In many conventional processes, the cathode-electrolyte-anode components of an SOFC are formed by positioning the individual layers on top of each other. For example, each individual layer can be tape-cast or screen-printed according to a desired sequence. A sacrificial, pore-forming material like graphite or an organic polymer is incorporated into the anode or cathode compositions. The powdery layers (in the “green” state) are then usually sintered in some sort of furnace. Sintering causes the powdery material (e.g., YSZ) to agglomerate. Moreover, at sintering temperatures, the sacrificial material is completely burnt out, resulting in a porous structure which is quite acceptable for some end uses.
While the conventional sintering processes mentioned above are suitable for preparing some types of SOFC devices, they also have some drawbacks. For example, larger-area fuel cells, e.g., those greater than about 10 inches×10 inches (25 cm×25 cm), may undergo significant warpage when sintered.
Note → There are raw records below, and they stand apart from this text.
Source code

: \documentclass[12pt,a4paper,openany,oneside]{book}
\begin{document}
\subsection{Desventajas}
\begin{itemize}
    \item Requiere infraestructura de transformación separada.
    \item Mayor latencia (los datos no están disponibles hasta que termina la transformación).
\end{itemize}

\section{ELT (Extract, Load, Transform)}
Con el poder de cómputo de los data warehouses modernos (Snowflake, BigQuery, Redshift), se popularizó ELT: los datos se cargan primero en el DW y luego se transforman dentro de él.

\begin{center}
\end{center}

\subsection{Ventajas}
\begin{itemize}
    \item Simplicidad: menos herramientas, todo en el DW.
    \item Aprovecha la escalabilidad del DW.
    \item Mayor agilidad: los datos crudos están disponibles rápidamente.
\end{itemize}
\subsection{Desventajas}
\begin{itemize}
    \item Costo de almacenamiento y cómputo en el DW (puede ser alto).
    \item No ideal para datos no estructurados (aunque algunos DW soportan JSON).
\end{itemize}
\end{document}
Furthermore, sintering of the active layers tends to form relatively large particles (grains) of each species. For example, sintering of materials like nickel and YSZ in the anode can result in particle sizes of greater than about 3 microns. There is strong evidence to suggest that this relatively large particle size is not ideal for many of the future-generation SOFC devices. Within a porous anode, the pattern of large particles does not result in the number of triple-phase boundary sites which are required for greater fuel cell efficiency and power, as discussed previously.
More recently, other processes have been employed to form anodes and other layers in SOFC's. For example, promising deposition techniques which do not appear to rely on sintering are described by M. Lang et al in “Development and Characterization of Vacuum Plasma Sprayed Thin Film Solid Oxide Fuel Cells” (Journal of Thermal Spray Technology, Vol. 10(4), 2001). Lang describes the use of vacuum plasma-sprayed layers to form the device. The use of these processes is said to result in thin devices with low internal resistance. The article describes cell-operating temperatures of 750° C.-800° C., with a power density of 300-400 mW/cm2. Moreover, these types of deposition processes may minimize or eliminate some of the problems associated with sintering larger-size SOFC layers, such as warpage and cell-cracking.
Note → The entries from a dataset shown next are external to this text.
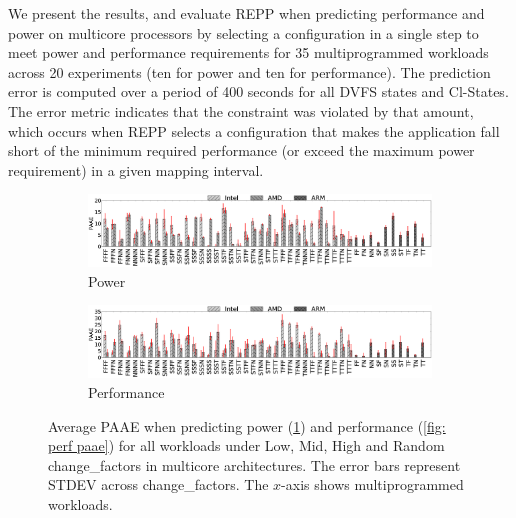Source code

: We present the results, and evaluate REPP when predicting performance and power on
multicore processors by selecting a configuration in a single step to meet power and
performance requirements for 35 multiprogrammed workloads across 20 experiments (ten for
power and ten for performance).  The prediction error is computed over a period of 400
seconds for all DVFS states and Cl-States. The error metric indicates that the constraint
was violated by that amount, which occurs when REPP selects a configuration that makes
the application fall short of the minimum required performance (or exceed the maximum
power requirement) in a given mapping interval. 

\begin{figure}[t]
   \centering
    \begin{subfigure}{\textwidth}
        \centering
        \includegraphics[width=\linewidth]{Chapter3/Figs/multicore/power-shorter-paae.eps}
        \caption{Power}
        \label{fig: power paae}
    \end{subfigure}
    \begin{subfigure}{\textwidth}
        \centering
        \includegraphics[width=\linewidth]{Chapter3/Figs/multicore/perf-shorter-paae.eps}
        \caption{Performance}
        \label{fig: perf paae}
    \end{subfigure} \caption[Average PAAE for REPP with multiple
    constraints]{ Average
    PAAE when predicting power (\ref{fig: power paae}) and performance (\ref{fig: perf
    paae}) for all workloads under Low, Mid, High and Random change\_factors in multicore
    architectures. The error bars represent STDEV across change\_factors. The $x$-axis
    shows multiprogrammed workloads.} 
\label{fig: multicore result} 
\end{figure}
While the concepts described by M. Lang et al may overcome some drawbacks of the prior art, the fuel cells described therein still appear to be deficient in some aspects. For example, the anode for the type of SOFC described by Lang appears to be too thick to be successfully incorporated into more advanced SOFC's. Moreover, the nickel-zirconia material described by Lang appears to be composed of particles which neither provide the optimum porosity, nor the optimum microstructure, for the anode layer. Thus, the SOFC's will probably fail to provide the power density required for next-generation devices.
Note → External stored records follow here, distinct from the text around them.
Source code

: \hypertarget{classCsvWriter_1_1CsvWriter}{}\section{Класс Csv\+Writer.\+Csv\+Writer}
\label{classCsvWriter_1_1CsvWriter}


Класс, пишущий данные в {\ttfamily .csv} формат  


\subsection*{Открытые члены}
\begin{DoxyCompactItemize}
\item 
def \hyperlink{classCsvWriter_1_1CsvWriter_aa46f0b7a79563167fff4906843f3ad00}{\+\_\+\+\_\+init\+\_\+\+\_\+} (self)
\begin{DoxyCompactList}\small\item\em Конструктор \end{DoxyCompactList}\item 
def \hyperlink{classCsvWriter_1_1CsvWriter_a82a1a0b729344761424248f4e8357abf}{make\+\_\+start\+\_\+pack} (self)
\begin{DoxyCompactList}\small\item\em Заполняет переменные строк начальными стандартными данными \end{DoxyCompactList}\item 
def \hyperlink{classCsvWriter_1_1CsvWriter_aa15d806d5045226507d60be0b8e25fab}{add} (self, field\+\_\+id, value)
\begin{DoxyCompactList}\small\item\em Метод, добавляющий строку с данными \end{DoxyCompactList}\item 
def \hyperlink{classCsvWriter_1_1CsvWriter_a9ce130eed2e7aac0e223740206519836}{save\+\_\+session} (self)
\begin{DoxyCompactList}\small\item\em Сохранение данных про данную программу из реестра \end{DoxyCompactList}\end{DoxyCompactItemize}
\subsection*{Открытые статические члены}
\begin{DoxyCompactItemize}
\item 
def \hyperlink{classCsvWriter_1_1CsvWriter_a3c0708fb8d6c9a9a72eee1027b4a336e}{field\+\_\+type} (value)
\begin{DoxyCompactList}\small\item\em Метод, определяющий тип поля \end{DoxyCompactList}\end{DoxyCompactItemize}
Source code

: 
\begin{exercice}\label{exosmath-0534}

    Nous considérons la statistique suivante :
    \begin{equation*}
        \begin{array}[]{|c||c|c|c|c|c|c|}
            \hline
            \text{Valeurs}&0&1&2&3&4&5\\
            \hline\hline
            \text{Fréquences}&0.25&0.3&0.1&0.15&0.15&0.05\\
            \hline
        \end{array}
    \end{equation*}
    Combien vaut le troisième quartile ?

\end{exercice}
With these challenges in mind, new developments for SOFC devices would be welcome in the art. SOFC's with improved active layer characteristics would be especially desirous, since they could lead to higher power density for the cells. Moreover, any reduction in the thickness of the SOFC would also be very useful. Furthermore, it would be very desirable if one or more of these improvements could be accomplished while still allowing the device to be made economically, and with acceptable high-temperature durability.